Depressingly, it does not have to be this way, if only there was the political will and leadership at a national level to create a different vision of community justice. What we’ve had to date, especially following the rises in knife crime in the late 2010s, has been politicians drumming the same old enforcement led responses that play to particular political audiences but which are letting down a generation of young people. We’ve had to date has been lots of discussion on public health approaches and violence reduction units, but little actual activity, and our current Home Secretary has a penchant for flag waving stop and search as the answer for violence reduction.
There is a desperate need for Government and Opposition politicians to build a vision for a credible alternative that can galvanise and inspire a different vision for our society placing a fairer more humane criminal justice system at its heart.
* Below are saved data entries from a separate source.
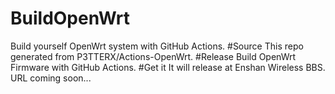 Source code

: # BuildOpenWrt
Build yourself OpenWrt system with GitHub Actions.
#Source
This repo generated from P3TTERX/Actions-OpenWrt.
#Release
Build OpenWrt Firmware with GitHub Actions.
#Get it
It will release at Enshan Wireless BBS.
URL coming soon...
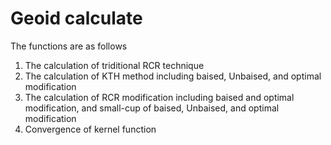 # Geoid calculate
The functions are as follows
1) The calculation of triditional RCR technique
2) The calculation of KTH method including baised, Unbaised, and optimal modification
3) The calculation of RCR modification including baised and optimal modification, and small-cup of baised, Unbaised, and optimal modification
4) Convergence of kernel function
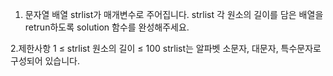 1. 문자열 배열 strlist가 매개변수로 주어집니다. strlist 각 원소의 길이를 담은 배열을 retrun하도록 solution 함수를 완성해주세요.

2.제한사항
1 ≤ strlist 원소의 길이 ≤ 100
strlist는 알파벳 소문자, 대문자, 특수문자로 구성되어 있습니다.
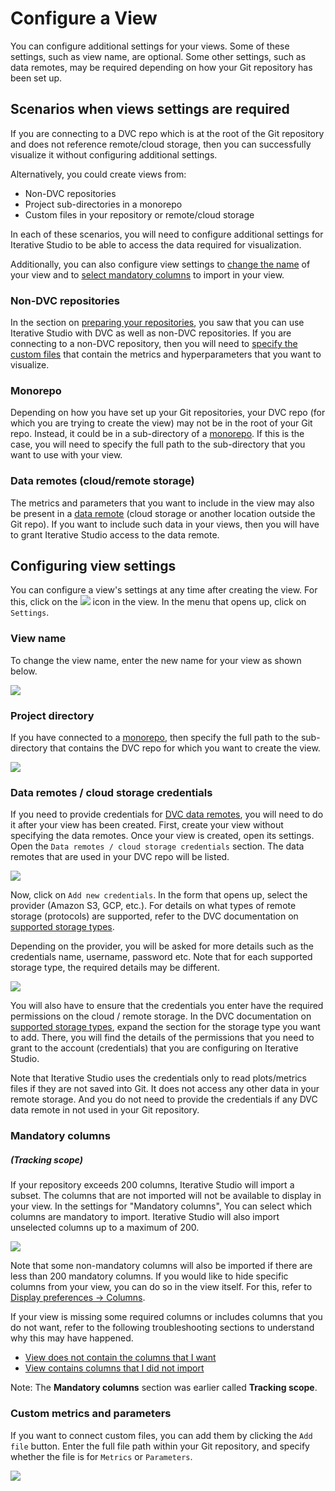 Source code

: # Configure a View

You can configure additional settings for your views. Some of these settings,
such as view name, are optional. Some other settings, such as data remotes, may
be required depending on how your Git repository has been set up.

## Scenarios when views settings are required

If you are connecting to a DVC repo which is at the root of the Git repository
and does not reference remote/cloud storage, then you can successfully visualize
it without configuring additional settings.

Alternatively, you could create views from:

- Non-DVC repositories
- Project sub-directories in a monorepo
- Custom files in your repository or remote/cloud storage

In each of these scenarios, you will need to configure additional settings for
Iterative Studio to be able to access the data required for visualization.

Additionally, you can also configure view settings to
[change the name](#view-name) of your view and to
[select mandatory columns](#mandatory-columns) to import in your view.

### Non-DVC repositories

In the section on
[preparing your repositories](/doc/studio/user-guide/prepare-repositories), you
saw that you can use Iterative Studio with DVC as well as non-DVC repositories.
If you are connecting to a non-DVC repository, then you will need to
[specify the custom files](#custom-metrics-and-parameters) that contain the
metrics and hyperparameters that you want to visualize.

### Monorepo

Depending on how you have set up your Git repositories, your DVC repo (for which
you are trying to create the view) may not be in the root of your Git repo.
Instead, it could be in a sub-directory of a
[monorepo](https://en.wikipedia.org/wiki/Monorepo). If this is the case, you
will need to specify the full path to the sub-directory that you want to use
with your view.

### Data remotes (cloud/remote storage)

The metrics and parameters that you want to include in the view may also be
present in a [data remote](/doc/command-reference/remote#description) (cloud
storage or another location outside the Git repo). If you want to include such
data in your views, then you will have to grant Iterative Studio access to the
data remote.

## Configuring view settings

You can configure a view's settings at any time after creating the view. For
this, click on the
![](https://static.iterative.ai/img/studio/view_open_settings_icon.png) icon in
the view. In the menu that opens up, click on `Settings`.

### View name

To change the view name, enter the new name for your view as shown below.

![](https://static.iterative.ai/img/studio/view_settings_view_name.png)

### Project directory

If you have connected to a [monorepo](https://en.wikipedia.org/wiki/Monorepo),
then specify the full path to the sub-directory that contains the DVC repo for
which you want to create the view.

![](https://static.iterative.ai/img/studio/view_settings_sub_directory.png)

### Data remotes / cloud storage credentials

If you need to provide credentials for
[DVC data remotes](/doc/command-reference/remote#description), you will need to
do it after your view has been created. First, create your view without
specifying the data remotes. Once your view is created, open its settings. Open
the `Data remotes / cloud storage credentials` section. The data remotes that
are used in your DVC repo will be listed.

![](https://static.iterative.ai/img/studio/view_settings_credentials.png)

Now, click on `Add new credentials`. In the form that opens up, select the
provider (Amazon S3, GCP, etc.). For details on what types of remote storage
(protocols) are supported, refer to the DVC documentation on
[supported storage types](/doc/command-reference/remote/add#supported-storage-types).

Depending on the provider, you will be asked for more details such as the
credentials name, username, password etc. Note that for each supported storage
type, the required details may be different.

![](https://static.iterative.ai/img/studio/s3_remote_settings.png)

You will also have to ensure that the credentials you enter have the required
permissions on the cloud / remote storage. In the DVC documentation on
[supported storage types](/doc/command-reference/remote/add#supported-storage-types),
expand the section for the storage type you want to add. There, you will find
the details of the permissions that you need to grant to the account
(credentials) that you are configuring on Iterative Studio.

Note that Iterative Studio uses the credentials only to read plots/metrics files
if they are not saved into Git. It does not access any other data in your remote
storage. And you do not need to provide the credentials if any DVC data remote
in not used in your Git repository.

### Mandatory columns

##### (Tracking scope)

If your repository exceeds 200 columns, Iterative Studio will import a subset.
The columns that are not imported will not be available to display in your view.
In the settings for "Mandatory columns", You can select which columns are
mandatory to import. Iterative Studio will also import unselected columns up to
a maximum of 200.

![](https://static.iterative.ai/img/studio/view_settings_mandatory_columns.png)

Note that some non-mandatory columns will also be imported if there are less
than 200 mandatory columns. If you would like to hide specific columns from your
view, you can do so in the view itself. For this, refer to
[Display preferences -> Columns](/doc/studio/user-guide/views/explore-experiments#columns).

If your view is missing some required columns or includes columns that you do
not want, refer to the following troubleshooting sections to understand why this
may have happened.

- [View does not contain the columns that I want](/doc/studio/troubleshooting#view-does-not-contain-the-columns-that-i-want)
- [View contains columns that I did not import](/doc/studio/troubleshooting#view-contains-columns-that-i-did-not-import)

Note: The **Mandatory columns** section was earlier called **Tracking scope**.

### Custom metrics and parameters

If you want to connect custom files, you can add them by clicking the `Add file`
button. Enter the full file path within your Git repository, and specify whether
the file is for `Metrics` or `Parameters`.

![](https://static.iterative.ai/img/studio/view_settings_custom_files.png)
The seeds for that are there: with David Lammy MP as Shadow Justice Secretary, we have somebody with the understanding, vision and values to craft a radical criminal justice offer that could place prevention and fairness at its heart. In Government, we await Dame Carol Black’s review on drug reform, which could lead to a step change in how these matters are handled and policed. Even the Government’s controversial report on racial inequality recognised that “we need to re-establish mutual trust between communities and police service areas.” We desperately need politicians who can come out of the shadows and advocate for an alternative way of doing things. Whether politicians on both sides of the political divide will do that, and help young people in Haringey to live richer, better lives, we will have to wait and see.